Black and White Baked Alaska

Back home in Toronto, we were still avoiding wheat, so when we had guests coming over, I needed a dessert made without flour. Dorie Greenspan’s Baking Chez Moi has a number of recipes that fit the bill, but the one that caught my eye was a retro classic, a baked Alaska.

When I say classic, I don’t mean classic for me, as I didn’t grow up eating it. I mean that it’s a dessert that can be traced back 200 years according to a fascinating article from NPR. The recipe has three components. First up is baking the brownie-like base. It’s made from melted dark chocolate, butter, sugar, cocoa, egg yolks, and whipped egg whites.

Black and White Baked Alaska (before meringue)

Once that layer has cooled, you spread a pint (or two!) of softened ice cream over the base. We used Ben & Jerry’s Cherry Garcia. Back it went into the freezer.

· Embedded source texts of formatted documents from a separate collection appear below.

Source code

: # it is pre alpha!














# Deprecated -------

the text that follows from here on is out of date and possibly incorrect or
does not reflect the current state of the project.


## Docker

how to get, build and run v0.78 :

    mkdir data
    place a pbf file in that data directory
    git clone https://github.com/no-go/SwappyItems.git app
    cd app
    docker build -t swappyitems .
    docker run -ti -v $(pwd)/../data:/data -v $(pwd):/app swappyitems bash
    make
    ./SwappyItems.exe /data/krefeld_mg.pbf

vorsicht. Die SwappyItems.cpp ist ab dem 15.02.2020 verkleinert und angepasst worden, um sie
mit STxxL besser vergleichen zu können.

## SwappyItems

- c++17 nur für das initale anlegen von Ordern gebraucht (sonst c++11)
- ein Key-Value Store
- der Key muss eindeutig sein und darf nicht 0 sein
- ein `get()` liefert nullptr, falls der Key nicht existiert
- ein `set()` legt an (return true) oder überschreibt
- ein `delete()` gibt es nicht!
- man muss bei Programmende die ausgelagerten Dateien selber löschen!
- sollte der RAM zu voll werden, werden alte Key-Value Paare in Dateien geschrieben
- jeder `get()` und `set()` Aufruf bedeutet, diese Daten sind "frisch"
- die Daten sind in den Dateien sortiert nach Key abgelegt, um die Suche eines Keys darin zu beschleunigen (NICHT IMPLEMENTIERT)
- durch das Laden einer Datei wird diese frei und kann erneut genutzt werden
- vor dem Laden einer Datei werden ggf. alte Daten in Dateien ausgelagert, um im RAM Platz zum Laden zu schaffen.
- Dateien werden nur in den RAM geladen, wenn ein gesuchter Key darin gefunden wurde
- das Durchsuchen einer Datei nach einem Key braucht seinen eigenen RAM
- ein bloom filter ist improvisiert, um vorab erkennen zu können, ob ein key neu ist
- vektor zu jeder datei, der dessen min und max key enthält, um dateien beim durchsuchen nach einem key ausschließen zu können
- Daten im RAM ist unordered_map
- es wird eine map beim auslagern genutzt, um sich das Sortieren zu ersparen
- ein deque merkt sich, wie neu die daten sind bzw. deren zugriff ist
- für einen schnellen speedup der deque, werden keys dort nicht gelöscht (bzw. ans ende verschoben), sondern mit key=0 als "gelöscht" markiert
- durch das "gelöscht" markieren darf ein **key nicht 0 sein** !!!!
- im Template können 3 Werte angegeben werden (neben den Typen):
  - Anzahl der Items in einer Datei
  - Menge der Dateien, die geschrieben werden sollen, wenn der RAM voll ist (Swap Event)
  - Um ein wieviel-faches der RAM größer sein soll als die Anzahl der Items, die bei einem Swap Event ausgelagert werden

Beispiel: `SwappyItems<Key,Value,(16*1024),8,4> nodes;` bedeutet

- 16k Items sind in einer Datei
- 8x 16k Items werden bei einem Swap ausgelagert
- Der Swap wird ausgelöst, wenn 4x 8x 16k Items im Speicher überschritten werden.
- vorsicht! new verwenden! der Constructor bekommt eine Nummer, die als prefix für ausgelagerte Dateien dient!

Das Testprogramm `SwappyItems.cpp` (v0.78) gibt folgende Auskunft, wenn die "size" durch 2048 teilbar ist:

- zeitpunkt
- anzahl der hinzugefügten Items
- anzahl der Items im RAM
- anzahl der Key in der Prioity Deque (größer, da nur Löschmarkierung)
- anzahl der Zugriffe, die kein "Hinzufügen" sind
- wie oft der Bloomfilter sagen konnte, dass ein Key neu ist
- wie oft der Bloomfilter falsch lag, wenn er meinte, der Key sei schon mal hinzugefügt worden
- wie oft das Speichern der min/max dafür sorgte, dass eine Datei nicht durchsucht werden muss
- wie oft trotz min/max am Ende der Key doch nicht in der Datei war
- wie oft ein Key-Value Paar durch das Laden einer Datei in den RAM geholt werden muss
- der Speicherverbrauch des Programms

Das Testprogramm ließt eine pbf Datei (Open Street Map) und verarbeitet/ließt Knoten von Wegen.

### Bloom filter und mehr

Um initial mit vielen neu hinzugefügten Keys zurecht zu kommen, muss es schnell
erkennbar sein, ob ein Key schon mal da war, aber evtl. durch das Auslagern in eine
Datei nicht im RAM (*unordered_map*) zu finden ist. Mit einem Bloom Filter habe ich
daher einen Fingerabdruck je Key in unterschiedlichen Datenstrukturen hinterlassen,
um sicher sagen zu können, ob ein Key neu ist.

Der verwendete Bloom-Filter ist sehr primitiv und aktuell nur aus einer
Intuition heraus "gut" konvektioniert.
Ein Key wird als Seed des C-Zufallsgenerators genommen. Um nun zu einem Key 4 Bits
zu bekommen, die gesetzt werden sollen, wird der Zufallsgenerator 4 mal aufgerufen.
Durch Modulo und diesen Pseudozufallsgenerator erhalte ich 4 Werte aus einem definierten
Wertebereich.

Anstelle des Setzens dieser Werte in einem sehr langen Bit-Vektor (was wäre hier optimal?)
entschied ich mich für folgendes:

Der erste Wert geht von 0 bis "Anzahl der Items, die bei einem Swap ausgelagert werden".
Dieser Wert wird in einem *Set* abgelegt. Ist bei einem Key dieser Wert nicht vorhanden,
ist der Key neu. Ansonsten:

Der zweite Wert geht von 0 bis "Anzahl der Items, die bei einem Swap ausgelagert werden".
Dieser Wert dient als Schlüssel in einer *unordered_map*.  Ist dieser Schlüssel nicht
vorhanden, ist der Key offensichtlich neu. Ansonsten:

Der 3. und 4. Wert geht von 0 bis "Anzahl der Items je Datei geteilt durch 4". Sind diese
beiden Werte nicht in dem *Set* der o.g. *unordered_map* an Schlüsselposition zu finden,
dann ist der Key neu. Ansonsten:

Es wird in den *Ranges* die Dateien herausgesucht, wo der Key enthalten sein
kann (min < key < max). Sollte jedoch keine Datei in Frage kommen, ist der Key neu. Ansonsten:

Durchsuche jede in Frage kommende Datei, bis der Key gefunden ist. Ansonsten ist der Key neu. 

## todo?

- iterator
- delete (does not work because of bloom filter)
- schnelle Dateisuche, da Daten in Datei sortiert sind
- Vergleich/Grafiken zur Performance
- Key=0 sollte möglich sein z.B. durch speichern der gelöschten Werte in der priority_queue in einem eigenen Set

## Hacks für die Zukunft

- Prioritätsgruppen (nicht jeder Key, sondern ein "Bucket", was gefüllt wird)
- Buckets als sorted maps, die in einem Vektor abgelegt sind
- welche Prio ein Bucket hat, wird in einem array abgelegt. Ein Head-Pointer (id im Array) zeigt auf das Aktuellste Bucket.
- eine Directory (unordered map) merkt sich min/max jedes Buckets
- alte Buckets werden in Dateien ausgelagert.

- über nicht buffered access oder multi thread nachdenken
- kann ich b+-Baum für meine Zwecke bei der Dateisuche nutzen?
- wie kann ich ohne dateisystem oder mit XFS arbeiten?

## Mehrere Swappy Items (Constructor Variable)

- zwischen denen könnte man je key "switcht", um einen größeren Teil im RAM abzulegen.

Black and White Baked Alaska (unbaked)

Before our guests arrived, I had time to make the topping. This is a simple Swiss meringue (where the egg whites and sugar are heated over a double boiler). I used a closed star tip to make a design, ensuring that all of the ice cream was covered in an insulating blanket.

Black and White Baked Alaska

Once everyone was finished dinner, I popped back into the kitchen to preheat the oven, and took the unbaked Alaska out. To get a nice brown colour, I needed the full 5 minutes at 500°F.

Black and White Baked Alaska

Black and White Baked Alaska

This cake was very well received. I loved how chocolatey the bottom chewy layer was, and how the cold ice cream and soft meringue provided a contrast in every forkful. Perhaps this retro dessert will make an appearance at Pesach 2018.